The problem ::
Once the line containing "## 2. Technische Details" is found in the entries below, reproduce it and every line after it, stopping at and including the line containing "## 5. Projekt Struktur"; reproduce nothing else, and keep each line exact.

Saved entries
[Start of Attachment]
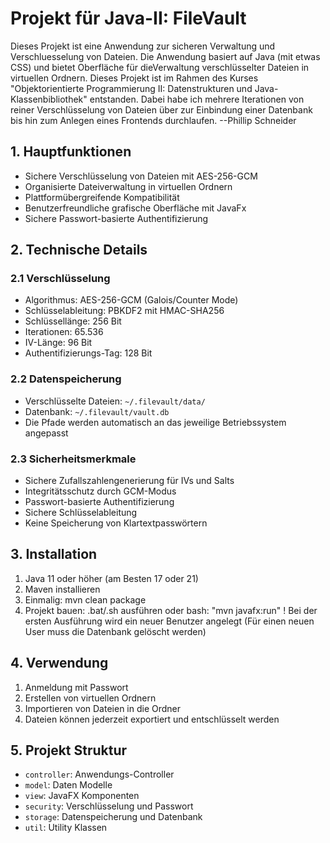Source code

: # Projekt für Java-II: FileVault

Dieses Projekt ist eine Anwendung zur sicheren Verwaltung und Verschluesselung von Dateien. Die Anwendung basiert auf Java (mit etwas CSS) und bietet Oberfläche für dieVerwaltung verschlüsselter Dateien in virtuellen Ordnern. Dieses Projekt ist im Rahmen des Kurses "Objektorientierte Programmierung II: Datenstrukturen und Java-Klassenbibliothek" entstanden.
Dabei habe ich mehrere Iterationen von reiner Verschlüsselung von Dateien über zur Einbindung einer Datenbank bis hin zum Anlegen eines Frontends durchlaufen.
--Phillip Schneider


## 1. Hauptfunktionen

- Sichere Verschlüsselung von Dateien mit AES-256-GCM
- Organisierte Dateiverwaltung in virtuellen Ordnern
- Plattformübergreifende Kompatibilität
- Benutzerfreundliche grafische Oberfläche mit JavaFx
- Sichere Passwort-basierte Authentifizierung

## 2. Technische Details

### 2.1 Verschlüsselung
- Algorithmus: AES-256-GCM (Galois/Counter Mode)
- Schlüsselableitung: PBKDF2 mit HMAC-SHA256
- Schlüssellänge: 256 Bit
- Iterationen: 65.536
- IV-Länge: 96 Bit
- Authentifizierungs-Tag: 128 Bit

### 2.2 Datenspeicherung
- Verschlüsselte Dateien: `~/.filevault/data/`
- Datenbank: `~/.filevault/vault.db`
- Die Pfade werden automatisch an das jeweilige Betriebssystem angepasst

### 2.3 Sicherheitsmerkmale
- Sichere Zufallszahlengenerierung für IVs und Salts
- Integritätsschutz durch GCM-Modus
- Passwort-basierte Authentifizierung
- Sichere Schlüsselableitung
- Keine Speicherung von Klartextpasswörtern

## 3. Installation
1. Java 11 oder höher (am Besten 17 oder 21)
2. Maven installieren
3. Einmalig: mvn clean package
4. Projekt bauen: .bat/.sh ausführen oder bash: "mvn javafx:run"
! Bei der ersten Ausführung wird ein neuer Benutzer angelegt
(Für einen neuen User muss die Datenbank gelöscht werden)

## 4. Verwendung
1. Anmeldung mit Passwort
2. Erstellen von virtuellen Ordnern
3. Importieren von Dateien in die Ordner
4. Dateien können jederzeit exportiert und entschlüsselt werden

## 5. Projekt Struktur

- `controller`: Anwendungs-Controller
- `model`: Daten Modelle
- `view`: JavaFX Komponenten
- `security`: Verschlüsselung und Passwort
- `storage`: Datenspeicherung und Datenbank
- `util`: Utility Klassen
[End of Attachment]
Response for this exercise ::
## 2. Technische Details

### 2.1 Verschlüsselung
- Algorithmus: AES-256-GCM (Galois/Counter Mode)
- Schlüsselableitung: PBKDF2 mit HMAC-SHA256
- Schlüssellänge: 256 Bit
- Iterationen: 65.536
- IV-Länge: 96 Bit
- Authentifizierungs-Tag: 128 Bit

### 2.2 Datenspeicherung
- Verschlüsselte Dateien: `~/.filevault/data/`
- Datenbank: `~/.filevault/vault.db`
- Die Pfade werden automatisch an das jeweilige Betriebssystem angepasst

### 2.3 Sicherheitsmerkmale
- Sichere Zufallszahlengenerierung für IVs und Salts
- Integritätsschutz durch GCM-Modus
- Passwort-basierte Authentifizierung
- Sichere Schlüsselableitung
- Keine Speicherung von Klartextpasswörtern

## 3. Installation
1. Java 11 oder höher (am Besten 17 oder 21)
2. Maven installieren
3. Einmalig: mvn clean package
4. Projekt bauen: .bat/.sh ausführen oder bash: "mvn javafx:run"
! Bei der ersten Ausführung wird ein neuer Benutzer angelegt
(Für einen neuen User muss die Datenbank gelöscht werden)

## 4. Verwendung
1. Anmeldung mit Passwort
2. Erstellen von virtuellen Ordnern
3. Importieren von Dateien in die Ordner
4. Dateien können jederzeit exportiert und entschlüsselt werden

## 5. Projekt Struktur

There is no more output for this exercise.